_PROBLEM STATEMENT_: Return, from the listing below, every line that includes "Eletrônico".

_STUDY MATERIAL_:
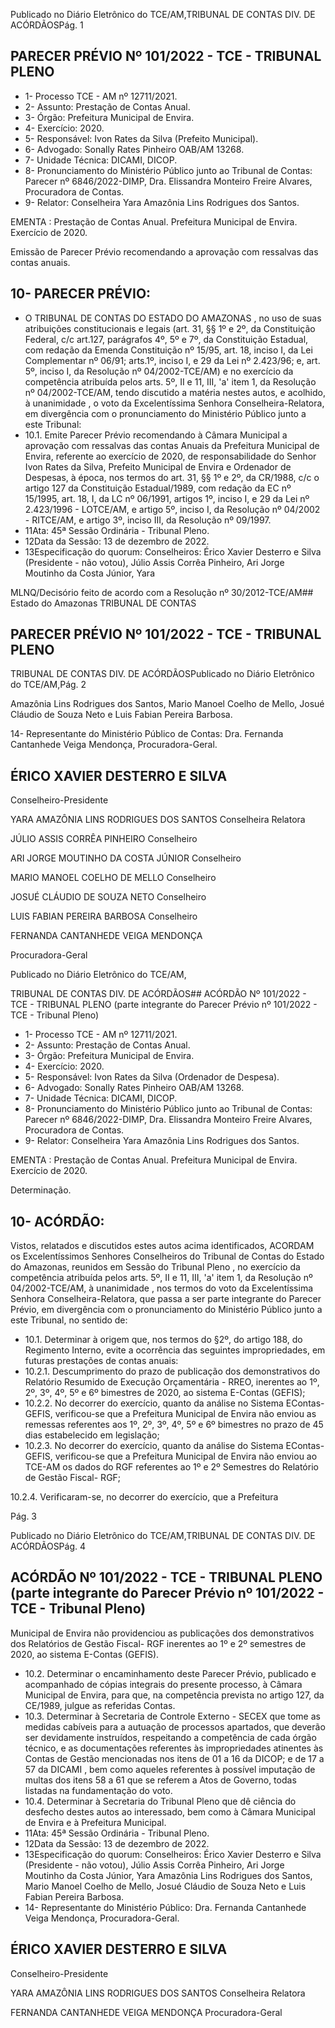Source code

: Publicado  no  Diário  Eletrônico do TCE/AM,TRIBUNAL DE CONTAS DIV. DE ACÓRDÃOSPág. 1

## PARECER PRÉVIO Nº 101/2022 - TCE - TRIBUNAL PLENO

- 1- Processo TCE - AM nº 12711/2021.
- 2- Assunto: Prestação de Contas Anual.
- 3- Órgão: Prefeitura Municipal de Envira.
- 4- Exercício: 2020.
- 5- Responsável: Ivon Rates da Silva (Prefeito Municipal).
- 6- Advogado: Sonally Rates Pinheiro  OAB/AM 13268.
- 7- Unidade Técnica: DICAMI, DICOP.
- 8- Pronunciamento  do  Ministério  Público  junto  ao  Tribunal  de  Contas: Parecer  nº 6846/2022-DIMP, Dra. Elissandra Monteiro Freire Alvares, Procuradora de Contas.
- 9- Relator: Conselheira Yara Amazônia Lins Rodrigues dos Santos.

EMENTA :  Prestação  de  Contas  Anual.    Prefeitura Municipal de Envira.  Exercício de 2020.

Emissão de Parecer Prévio recomendando a aprovação com ressalvas das contas anuais.

## 10-  PARECER PRÉVIO:

- O  TRIBUNAL  DE  CONTAS  DO  ESTADO  DO  AMAZONAS ,  no  uso  de  suas atribuições  constitucionais  e  legais  (art.  31,  §§  1º  e  2º,  da  Constituição  Federal,  c/c art.127,  parágrafos  4º,  5º  e  7º,  da  Constituição  Estadual,  com  redação  da  Emenda Constituição nº 15/95, art. 18, inciso I, da Lei Complementar nº 06/91; arts.1º, inciso I, e 29  da  Lei  nº  2.423/96;  e,  art.  5º,  inciso  I,  da  Resolução  nº  04/2002-TCE/AM)  e  no exercício da competência atribuída pelos arts. 5º, II e 11, III, 'a' item 1, da Resolução nº 04/2002-TCE/AM, tendo discutido a matéria nestes autos, e acolhido, à unanimidade , o voto da Excelentíssima Senhora Conselheira-Relatora, em divergência com o pronunciamento do Ministério Público junto a este Tribunal:
- 10.1. Emite Parecer Prévio recomendando à Câmara Municipal a aprovação com ressalvas das contas Anuais da Prefeitura Municipal de  Envira,  referente  ao  exercício  de  2020,  de  responsabilidade  do Senhor Ivon Rates da Silva, Prefeito Municipal de Envira e Ordenador de Despesas, à época, nos termos do art. 31, §§ 1º e 2º, da CR/1988, c/c o artigo 127 da Constituição Estadual/1989, com redação da EC nº 15/1995, art. 18, I, da LC nº 06/1991, artigos 1º, inciso I, e 29 da Lei nº 2.423/1996 - LOTCE/AM, e artigo 5º, inciso I, da Resolução nº 04/2002 - RITCE/AM, e artigo 3º, inciso III, da Resolução nº 09/1997.
- 11Ata: 45ª Sessão Ordinária - Tribunal Pleno.
- 12Data da Sessão: 13 de dezembro de 2022.
- 13Especificação do quorum: Conselheiros: Érico Xavier Desterro e Silva (Presidente -  não  votou),  Júlio  Assis  Corrêa  Pinheiro,  Ari  Jorge  Moutinho  da  Costa  Júnior,  Yara

MLNQ/Decisório feito de acordo com a Resolução nº 30/2012-TCE/AM## Estado do Amazonas TRIBUNAL DE CONTAS

## PARECER PRÉVIO Nº 101/2022 - TCE - TRIBUNAL PLENO

TRIBUNAL DE CONTAS DIV. DE ACÓRDÃOSPublicado  no  Diário  Eletrônico do TCE/AM,Pág. 2

Amazônia Lins Rodrigues dos Santos, Mario Manoel Coelho de Mello, Josué Cláudio de Souza Neto e Luis Fabian Pereira Barbosa.

14-  Representante do Ministério Público de Contas: Dra. Fernanda Cantanhede Veiga Mendonça, Procuradora-Geral.

## ÉRICO XAVIER DESTERRO E SILVA

Conselheiro-Presidente

YARA AMAZÔNIA LINS RODRIGUES DOS SANTOS Conselheira Relatora

JÚLIO ASSIS CORRÊA PINHEIRO Conselheiro

ARI JORGE MOUTINHO DA COSTA JÚNIOR Conselheiro

MARIO MANOEL COELHO DE MELLO Conselheiro

JOSUÉ CLÁUDIO DE SOUZA NETO Conselheiro

LUIS FABIAN PEREIRA BARBOSA Conselheiro

FERNANDA CANTANHEDE VEIGA MENDONÇA

Procuradora-Geral

Publicado  no  Diário  Eletrônico do TCE/AM,

TRIBUNAL DE CONTAS DIV. DE ACÓRDÃOS## ACÓRDÃO Nº 101/2022 - TCE - TRIBUNAL PLENO (parte integrante do Parecer Prévio nº 101/2022 - TCE - Tribunal Pleno)

- 1- Processo TCE - AM nº 12711/2021.
- 2- Assunto: Prestação de Contas Anual.
- 3- Órgão: Prefeitura Municipal de Envira.
- 4- Exercício: 2020.
- 5- Responsável: Ivon Rates da Silva (Ordenador de Despesa).
- 6- Advogado: Sonally Rates Pinheiro  OAB/AM 13268.
- 7- Unidade Técnica: DICAMI, DICOP.
- 8- Pronunciamento  do  Ministério  Público  junto  ao  Tribunal  de  Contas: Parecer  nº 6846/2022-DIMP, Dra. Elissandra Monteiro Freire Alvares, Procuradora de Contas.
- 9- Relator: Conselheira Yara Amazônia Lins Rodrigues dos Santos.

EMENTA :  Prestação  de  Contas  Anual.    Prefeitura Municipal de Envira. Exercício de 2020.

Determinação.

## 10-  ACÓRDÃO:

Vistos, relatados e discutidos estes autos acima identificados, ACORDAM os Excelentíssimos Senhores Conselheiros do Tribunal de Contas do Estado do Amazonas, reunidos em Sessão do Tribunal Pleno , no exercício da competência atribuída pelos arts. 5º, II e 11, III, 'a' item 1, da Resolução nº 04/2002-TCE/AM, à unanimidade , nos termos do  voto da  Excelentíssima  Senhora  Conselheira-Relatora,  que  passa  a  ser  parte integrante  do  Parecer  Prévio, em  divergência com  o  pronunciamento  do  Ministério Público junto a este Tribunal, no sentido de:

- 10.1. Determinar à  origem  que,  nos  termos  do  §2º,  do  artigo  188,  do Regimento  Interno,  evite  a  ocorrência  das  seguintes  impropriedades, em futuras prestações de contas anuais:
- 10.2.1. Descumprimento do prazo de publicação dos demonstrativos do Relatório Resumido de Execução Orçamentária - RREO, inerentes ao 1º, 2º, 3º, 4º, 5º e 6º bimestres de 2020, ao sistema E-Contas (GEFIS);
- 10.2.2. No  decorrer  do  exercício,  quanto  da  análise  no  Sistema  EContas-GEFIS,  verificou-se  que  a  Prefeitura  Municipal  de  Envira  não enviou as remessas referentes aos 1º, 2º, 3º, 4º, 5º e 6º bimestres no prazo de 45 dias estabelecido em legislação;
- 10.2.3. No  decorrer  do  exercício,  quanto  da  análise  do  Sistema  EContas-GEFIS,  verificou-se  que  a  Prefeitura  Municipal  de  Envira  não enviou ao TCE-AM os dados do RGF referentes ao 1º e 2º Semestres do Relatório de Gestão Fiscal- RGF;

10.2.4. Verificaram-se,  no  decorrer  do  exercício,  que  a  Prefeitura

Pág. 3

Publicado  no  Diário  Eletrônico do TCE/AM,TRIBUNAL DE CONTAS DIV. DE ACÓRDÃOSPág. 4

## ACÓRDÃO Nº 101/2022 - TCE - TRIBUNAL PLENO (parte integrante do Parecer Prévio nº 101/2022 - TCE - Tribunal Pleno)

Municipal de Envira não providenciou as publicações dos demonstrativos dos Relatórios de Gestão Fiscal- RGF inerentes ao 1º e 2º semestres de 2020, ao sistema E-Contas (GEFIS).

- 10.2. Determinar o  encaminhamento  deste  Parecer  Prévio,  publicado  e acompanhado  de  cópias  integrais  do  presente  processo,  à  Câmara Municipal de Envira, para que, na competência prevista no artigo 127, da CE/1989, julgue as referidas Contas.
- 10.3. Determinar à  Secretaria  de  Controle  Externo  -  SECEX  que tome  as medidas  cabíveis  para  a  autuação  de  processos  apartados,  que deverão  ser  devidamente  instruídos,  respeitando  a  competência  de cada órgão técnico, e as documentações referentes às impropriedades atinentes às Contas de Gestão mencionadas nos itens de 01 a 16 da DICOP;  e  de  17  a  57  da  DICAMI ,  bem  como  aqueles  referentes  à possível imputação de multas dos itens 58 a 61 que se referem a Atos de Governo, todas listadas na fundamentação do voto.
- 10.4. Determinar à Secretaria do Tribunal Pleno que dê ciência do desfecho destes autos ao interessado, bem como à Câmara Municipal de Envira e à Prefeitura Municipal.
- 11Ata: 45ª Sessão Ordinária - Tribunal Pleno.
- 12Data da Sessão: 13 de dezembro de 2022.
- 13Especificação do quorum: Conselheiros: Érico Xavier Desterro e Silva (Presidente -  não  votou),  Júlio  Assis  Corrêa  Pinheiro,  Ari  Jorge  Moutinho  da  Costa  Júnior,  Yara Amazônia Lins Rodrigues dos Santos, Mario Manoel Coelho de Mello, Josué Cláudio de Souza Neto e Luis Fabian Pereira Barbosa.
- 14-  Representante do Ministério Público: Dra. Fernanda Cantanhede Veiga Mendonça, Procuradora-Geral.

## ÉRICO XAVIER DESTERRO E SILVA

Conselheiro-Presidente

YARA AMAZÔNIA LINS RODRIGUES DOS SANTOS Conselheira Relatora

FERNANDA CANTANHEDE VEIGA MENDONÇA Procuradora-Geral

_ANSWER TO THE PROBLEM_:
: Publicado  no  Diário  Eletrônico do TCE/AM,TRIBUNAL DE CONTAS DIV. DE ACÓRDÃOSPág. 1
TRIBUNAL DE CONTAS DIV. DE ACÓRDÃOSPublicado  no  Diário  Eletrônico do TCE/AM,Pág. 2
Publicado  no  Diário  Eletrônico do TCE/AM,
Publicado  no  Diário  Eletrônico do TCE/AM,TRIBUNAL DE CONTAS DIV. DE ACÓRDÃOSPág. 4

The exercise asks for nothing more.